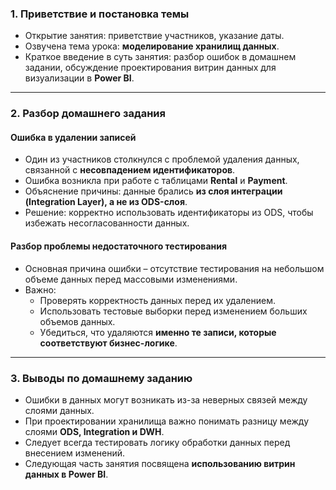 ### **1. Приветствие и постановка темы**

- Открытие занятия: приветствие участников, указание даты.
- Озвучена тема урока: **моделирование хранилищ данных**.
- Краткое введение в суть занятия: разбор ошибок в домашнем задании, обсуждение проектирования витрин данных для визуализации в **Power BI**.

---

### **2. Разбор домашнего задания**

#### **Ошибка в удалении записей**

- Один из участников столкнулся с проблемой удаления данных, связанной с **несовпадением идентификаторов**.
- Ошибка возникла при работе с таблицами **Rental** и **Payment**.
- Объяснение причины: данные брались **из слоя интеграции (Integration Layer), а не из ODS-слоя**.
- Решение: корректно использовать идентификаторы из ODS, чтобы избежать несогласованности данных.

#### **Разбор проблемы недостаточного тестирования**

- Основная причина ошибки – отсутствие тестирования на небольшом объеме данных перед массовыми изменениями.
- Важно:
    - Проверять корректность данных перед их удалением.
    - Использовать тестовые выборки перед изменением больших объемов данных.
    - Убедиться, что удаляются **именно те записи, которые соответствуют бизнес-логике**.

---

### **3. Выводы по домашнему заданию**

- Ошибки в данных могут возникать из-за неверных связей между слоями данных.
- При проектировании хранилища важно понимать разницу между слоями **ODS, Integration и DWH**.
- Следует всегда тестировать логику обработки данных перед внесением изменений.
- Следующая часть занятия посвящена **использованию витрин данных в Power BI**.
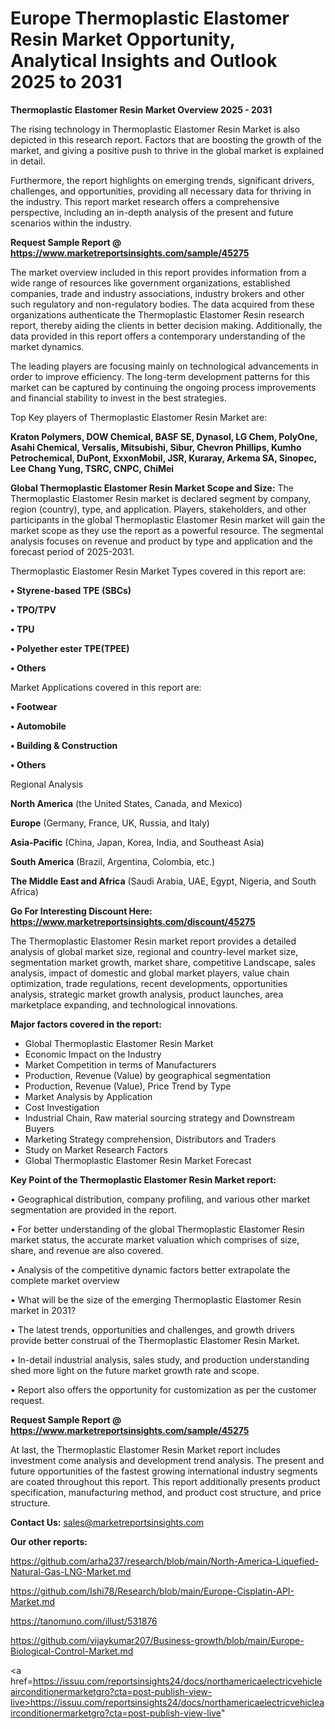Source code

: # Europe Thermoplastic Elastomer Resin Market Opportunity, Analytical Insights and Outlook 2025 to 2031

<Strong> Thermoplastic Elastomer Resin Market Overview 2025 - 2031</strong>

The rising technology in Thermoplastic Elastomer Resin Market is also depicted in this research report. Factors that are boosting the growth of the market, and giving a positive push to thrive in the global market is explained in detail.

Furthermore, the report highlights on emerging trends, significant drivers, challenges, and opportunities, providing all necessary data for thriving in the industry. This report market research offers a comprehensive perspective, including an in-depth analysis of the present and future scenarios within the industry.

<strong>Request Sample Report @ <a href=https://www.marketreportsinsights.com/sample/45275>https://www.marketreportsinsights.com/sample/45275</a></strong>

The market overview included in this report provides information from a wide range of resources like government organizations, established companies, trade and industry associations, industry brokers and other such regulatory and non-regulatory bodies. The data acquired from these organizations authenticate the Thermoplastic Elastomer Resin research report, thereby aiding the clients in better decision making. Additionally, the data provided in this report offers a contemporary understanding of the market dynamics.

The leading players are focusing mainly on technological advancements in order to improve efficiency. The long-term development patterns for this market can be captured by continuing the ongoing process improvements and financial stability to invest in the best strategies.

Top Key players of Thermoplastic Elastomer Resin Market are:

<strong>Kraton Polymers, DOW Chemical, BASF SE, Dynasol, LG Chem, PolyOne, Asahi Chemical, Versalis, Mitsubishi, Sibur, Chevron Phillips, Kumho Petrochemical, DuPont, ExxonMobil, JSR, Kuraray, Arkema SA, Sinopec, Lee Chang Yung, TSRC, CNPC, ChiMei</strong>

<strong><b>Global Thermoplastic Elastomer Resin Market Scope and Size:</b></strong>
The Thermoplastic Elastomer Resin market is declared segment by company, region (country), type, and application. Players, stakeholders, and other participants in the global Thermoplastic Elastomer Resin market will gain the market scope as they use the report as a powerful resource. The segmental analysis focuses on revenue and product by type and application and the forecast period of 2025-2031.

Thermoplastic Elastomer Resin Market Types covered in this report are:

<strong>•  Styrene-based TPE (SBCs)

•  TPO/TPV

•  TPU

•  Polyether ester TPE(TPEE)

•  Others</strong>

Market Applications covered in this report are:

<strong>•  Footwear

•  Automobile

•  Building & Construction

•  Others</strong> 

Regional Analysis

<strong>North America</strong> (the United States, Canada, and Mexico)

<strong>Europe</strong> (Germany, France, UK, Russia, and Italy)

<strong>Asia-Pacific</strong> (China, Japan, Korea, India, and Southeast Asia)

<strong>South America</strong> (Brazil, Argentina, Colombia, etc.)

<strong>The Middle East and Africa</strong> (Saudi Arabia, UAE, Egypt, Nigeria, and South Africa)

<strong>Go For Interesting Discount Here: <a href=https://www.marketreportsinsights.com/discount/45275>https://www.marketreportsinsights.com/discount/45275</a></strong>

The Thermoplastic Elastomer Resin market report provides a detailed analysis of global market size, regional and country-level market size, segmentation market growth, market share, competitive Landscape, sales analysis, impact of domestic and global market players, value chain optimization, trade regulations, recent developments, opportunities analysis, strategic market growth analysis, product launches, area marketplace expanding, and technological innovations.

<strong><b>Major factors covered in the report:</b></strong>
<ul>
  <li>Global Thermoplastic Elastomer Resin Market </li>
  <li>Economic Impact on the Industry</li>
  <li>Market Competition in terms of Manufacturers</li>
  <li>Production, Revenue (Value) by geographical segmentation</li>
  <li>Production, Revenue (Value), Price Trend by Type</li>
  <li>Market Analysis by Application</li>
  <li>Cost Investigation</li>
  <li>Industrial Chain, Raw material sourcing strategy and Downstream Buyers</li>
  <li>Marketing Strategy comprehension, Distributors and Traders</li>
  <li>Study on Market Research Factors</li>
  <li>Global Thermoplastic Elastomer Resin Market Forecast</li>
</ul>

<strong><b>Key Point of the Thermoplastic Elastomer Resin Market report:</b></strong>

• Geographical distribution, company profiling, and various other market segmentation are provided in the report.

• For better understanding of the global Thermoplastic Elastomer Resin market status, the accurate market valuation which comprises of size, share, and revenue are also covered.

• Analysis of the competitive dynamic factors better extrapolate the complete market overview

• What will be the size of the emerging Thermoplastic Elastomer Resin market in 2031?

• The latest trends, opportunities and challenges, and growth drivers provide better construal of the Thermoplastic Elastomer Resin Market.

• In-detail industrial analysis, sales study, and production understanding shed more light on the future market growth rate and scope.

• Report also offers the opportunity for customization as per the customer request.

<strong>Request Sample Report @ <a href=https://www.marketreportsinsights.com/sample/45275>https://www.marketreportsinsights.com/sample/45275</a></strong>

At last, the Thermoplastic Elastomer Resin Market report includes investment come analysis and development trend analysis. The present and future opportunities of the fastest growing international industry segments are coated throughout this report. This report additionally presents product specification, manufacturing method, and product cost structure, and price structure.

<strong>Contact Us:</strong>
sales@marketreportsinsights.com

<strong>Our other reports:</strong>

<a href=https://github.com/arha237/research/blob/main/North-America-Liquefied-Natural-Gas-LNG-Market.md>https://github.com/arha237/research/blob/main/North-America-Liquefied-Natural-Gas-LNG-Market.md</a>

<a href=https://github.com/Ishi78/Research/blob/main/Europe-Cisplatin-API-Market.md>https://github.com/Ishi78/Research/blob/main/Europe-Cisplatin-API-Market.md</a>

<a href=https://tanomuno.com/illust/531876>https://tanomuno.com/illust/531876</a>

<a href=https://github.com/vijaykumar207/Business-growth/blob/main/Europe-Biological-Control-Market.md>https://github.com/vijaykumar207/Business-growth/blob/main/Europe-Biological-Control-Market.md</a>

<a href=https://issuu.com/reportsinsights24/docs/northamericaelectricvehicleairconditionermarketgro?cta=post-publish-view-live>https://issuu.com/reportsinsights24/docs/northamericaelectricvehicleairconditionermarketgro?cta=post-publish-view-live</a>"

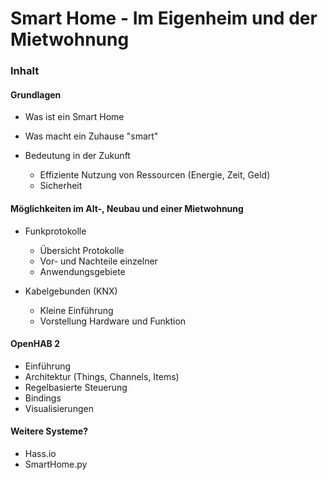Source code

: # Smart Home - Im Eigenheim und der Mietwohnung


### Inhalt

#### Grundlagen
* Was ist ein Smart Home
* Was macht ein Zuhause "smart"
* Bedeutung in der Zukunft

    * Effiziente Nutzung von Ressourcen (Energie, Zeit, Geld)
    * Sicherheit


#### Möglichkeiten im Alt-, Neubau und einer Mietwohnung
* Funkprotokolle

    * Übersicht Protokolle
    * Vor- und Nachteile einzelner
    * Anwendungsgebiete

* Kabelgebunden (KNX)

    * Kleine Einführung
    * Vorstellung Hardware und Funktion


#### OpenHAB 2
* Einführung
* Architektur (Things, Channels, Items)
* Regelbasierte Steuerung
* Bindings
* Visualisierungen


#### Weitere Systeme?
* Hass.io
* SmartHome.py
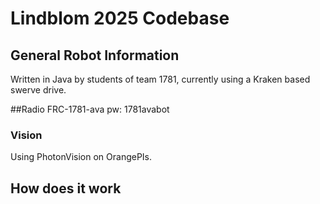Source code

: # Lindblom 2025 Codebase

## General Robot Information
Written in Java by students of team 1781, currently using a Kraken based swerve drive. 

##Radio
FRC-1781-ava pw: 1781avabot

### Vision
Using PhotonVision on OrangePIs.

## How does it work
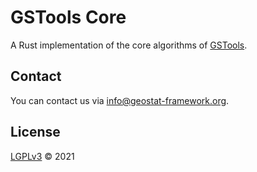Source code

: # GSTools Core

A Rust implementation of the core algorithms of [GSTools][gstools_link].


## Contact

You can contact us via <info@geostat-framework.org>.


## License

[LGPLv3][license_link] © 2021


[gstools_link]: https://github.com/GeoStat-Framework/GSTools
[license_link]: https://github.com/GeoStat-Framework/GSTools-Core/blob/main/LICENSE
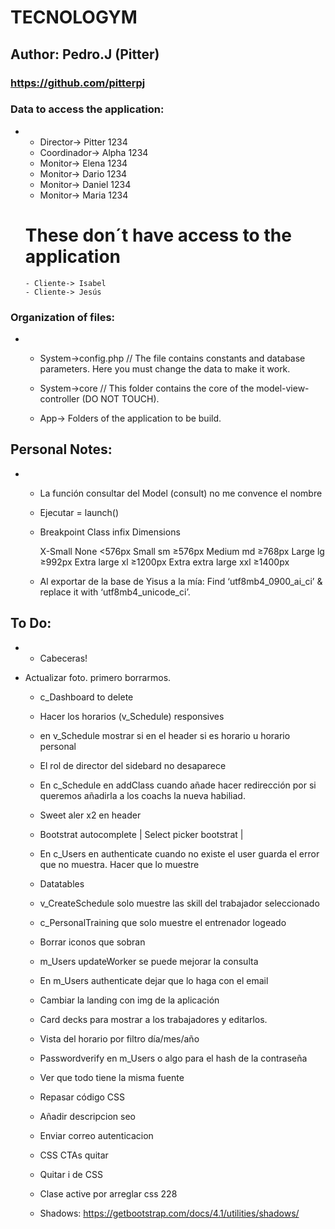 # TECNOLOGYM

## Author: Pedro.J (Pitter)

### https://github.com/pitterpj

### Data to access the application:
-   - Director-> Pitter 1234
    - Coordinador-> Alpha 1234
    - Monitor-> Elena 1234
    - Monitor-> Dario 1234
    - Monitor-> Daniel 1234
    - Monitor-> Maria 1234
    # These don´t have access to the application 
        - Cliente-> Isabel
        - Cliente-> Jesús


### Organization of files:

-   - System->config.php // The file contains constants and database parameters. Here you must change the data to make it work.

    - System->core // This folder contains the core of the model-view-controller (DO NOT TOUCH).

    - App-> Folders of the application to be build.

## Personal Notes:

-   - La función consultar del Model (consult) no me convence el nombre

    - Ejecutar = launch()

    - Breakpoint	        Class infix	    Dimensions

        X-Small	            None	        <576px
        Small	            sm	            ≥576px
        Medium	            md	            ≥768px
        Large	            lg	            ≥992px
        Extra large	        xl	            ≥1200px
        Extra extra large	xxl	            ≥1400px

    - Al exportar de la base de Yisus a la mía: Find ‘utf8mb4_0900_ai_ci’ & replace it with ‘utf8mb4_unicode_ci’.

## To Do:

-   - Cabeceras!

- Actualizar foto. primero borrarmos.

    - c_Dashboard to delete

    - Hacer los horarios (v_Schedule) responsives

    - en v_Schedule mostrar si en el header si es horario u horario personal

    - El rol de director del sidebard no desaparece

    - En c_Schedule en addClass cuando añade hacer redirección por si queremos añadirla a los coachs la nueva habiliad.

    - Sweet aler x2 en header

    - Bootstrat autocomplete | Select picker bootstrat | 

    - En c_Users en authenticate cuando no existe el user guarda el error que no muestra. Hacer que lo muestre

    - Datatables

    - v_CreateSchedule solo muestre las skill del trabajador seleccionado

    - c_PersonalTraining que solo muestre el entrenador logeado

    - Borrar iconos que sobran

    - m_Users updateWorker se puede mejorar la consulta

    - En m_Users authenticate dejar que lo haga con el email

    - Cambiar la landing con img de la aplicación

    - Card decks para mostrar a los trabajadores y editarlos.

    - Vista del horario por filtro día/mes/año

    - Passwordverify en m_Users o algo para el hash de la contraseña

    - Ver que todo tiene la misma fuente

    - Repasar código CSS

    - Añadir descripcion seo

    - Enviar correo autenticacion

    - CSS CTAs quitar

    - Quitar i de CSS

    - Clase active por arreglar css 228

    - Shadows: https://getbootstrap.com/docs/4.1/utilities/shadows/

================

-- What to produce --
Where a line of the records contains the word "will", copy that line.

-- Response --
The Thermoplastic Elastomer Resin market is declared segment by company, region (country), type, and application. Players, stakeholders, and other participants in the global Thermoplastic Elastomer Resin market will gain the market scope as they use the report as a powerful resource. The segmental analysis focuses on revenue and product by type and application and the forecast period of 2025-2031.
• What will be the size of the emerging Thermoplastic Elastomer Resin market in 2031?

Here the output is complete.